At noon on 16 November, Leader of The House of Commons Andrea Leadsom rose to her feet to address the rank and file MPs on the steps being taken to tackle harassment and abuse in Parliament. Amid a great deal of My Honourable Friending and Madame Deputy Speakering and remarkable little political point-scoring, the Commons was repeatedly assured that Parliament’s intended new procedure would be independent, transparent, and open to everyone.
All good stuff, though one wonders from the suggested inclusion of a specialist sexual violence service if there is actually much more unpleasantness going on within Westminster than is reported, or if this is instead merely the element of possible knee-jerk over-reaction which I mentioned in my earlier post. What the debate does highlight beyond doubt, however, are fundamental and cross-party misconceptions around the nature of both harassment and the mediation process.
One MP urged that “mediation in cases of sexual harassment is never appropriate“. This was echoed by MPs from other parties who railed equally against equating harassment with bullying despite their obvious similarities and significant overlap, demanding a separately-named procedure which would not (unlike Parliament’s Respect policy on bullying) contain the option of mediation.
This is all astonishingly unfortunate stuff. It implies not least that it would be possible to tell from the very start of a complaint whether it is about sexual harassment on the one hand or ordinary bullying or poor management on the other. Both at law and in fact, the difference between the two can be extremely thin. It also assumes that all harassers of either gender or any orientation are thinly-disguised predators. It is obvious from the statutory definition of harassment in Section 26 Equality Act that it arises from the purpose or effect of the conduct. Therefore it requires no malice or intention, and does not necessarily have to pose any threat at all to the victim. Legally, the threshold for actionable offence is pretty low.

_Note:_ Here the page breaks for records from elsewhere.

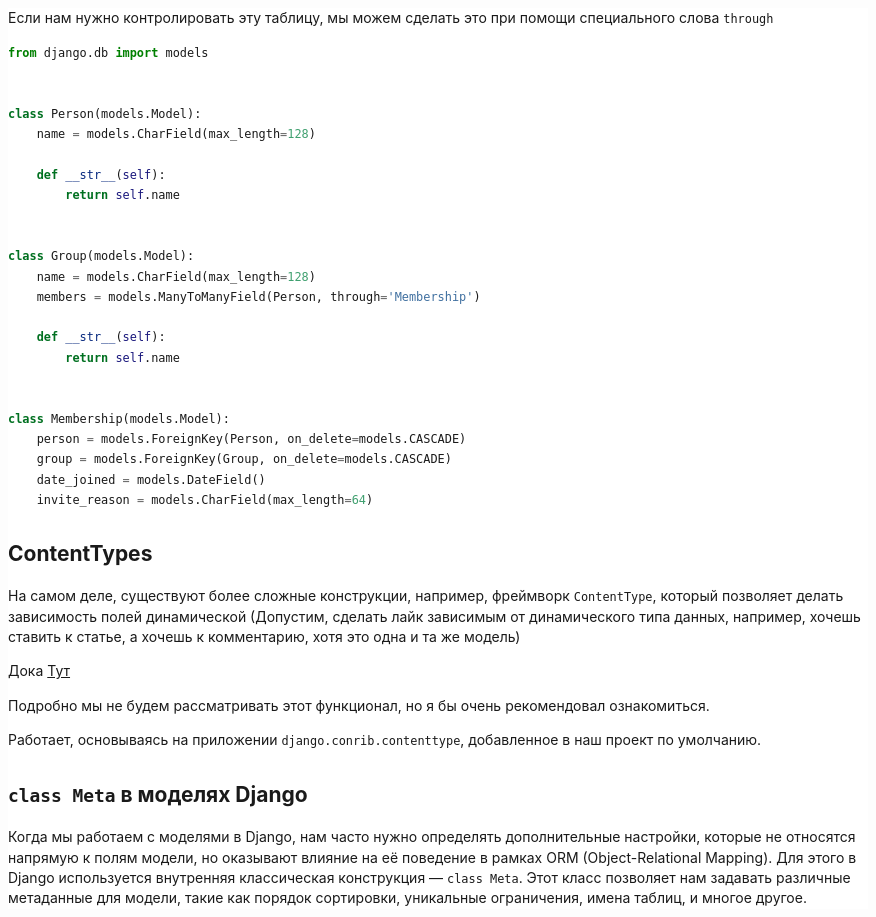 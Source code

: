 Если нам нужно контролировать эту таблицу, мы можем сделать это при помощи специального слова ```through```

```python
from django.db import models


class Person(models.Model):
    name = models.CharField(max_length=128)

    def __str__(self):
        return self.name


class Group(models.Model):
    name = models.CharField(max_length=128)
    members = models.ManyToManyField(Person, through='Membership')

    def __str__(self):
        return self.name


class Membership(models.Model):
    person = models.ForeignKey(Person, on_delete=models.CASCADE)
    group = models.ForeignKey(Group, on_delete=models.CASCADE)
    date_joined = models.DateField()
    invite_reason = models.CharField(max_length=64)
```

## ContentTypes

На самом деле, существуют более сложные конструкции, например, фреймворк `ContentType`, который позволяет делать
зависимость полей динамической (Допустим, сделать лайк зависимым от динамического типа данных, например, хочешь ставить
к статье, а хочешь к комментарию, хотя это одна и та же модель)

Дока [Тут](https://docs.djangoproject.com/en/4.2/ref/contrib/contenttypes/)

Подробно мы не будем рассматривать этот функционал, но я бы очень рекомендовал ознакомиться.

Работает, основываясь на приложении `django.conrib.contenttype`, добавленное в наш проект по умолчанию.

## `class Meta` в моделях Django

Когда мы работаем с моделями в Django, нам часто нужно определять дополнительные настройки, которые не относятся
напрямую к полям модели, но оказывают влияние на её поведение в рамках ORM (Object-Relational Mapping). Для этого в
Django используется внутренняя классическая конструкция — `class Meta`. Этот класс позволяет нам задавать различные
метаданные для модели, такие как порядок сортировки, уникальные ограничения, имена таблиц, и многое другое.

In a similar debate on 30 October, the same MP described sexual harassment as a “crime”, but while this no doubt colours her views of the application of mediation, it rather overlooks the fact that of the entire spectrum of behaviour which may constitute sexual harassment, only a tiny part is anywhere near criminal in nature.
What no-one in these debates has focused upon adequately is what happens after the formal process, whatever it turns out to be, has run its course. What happens to the parties in any case where the alleged harasser stays in post, either because the allegation is rejected or because on the found facts it simply isn’t serious enough to warrant his/her having to step down? Remember that MPs employ their own staff direct, so there is little or no scope for redeployment or transfer to separate them. The fact remains that after the shouting and recriminations are all over, the protagonists in most cases will have to continue to work together even though, by the very nature of the allegation made (and especially if it has to go through a separately-named resolution procedure), that relationship is very likely to be shattered whatever the formal outcome. The only fair and sensible way to achieve this to the best interests of all concerned, perhaps the victim most of all, is via mediation. Ms Leadsom has told the House that her working party on the new procedure is seeking input from a variety of relevant bodies – let us hope that common sense prevails over debate of the quality seen on this point so far.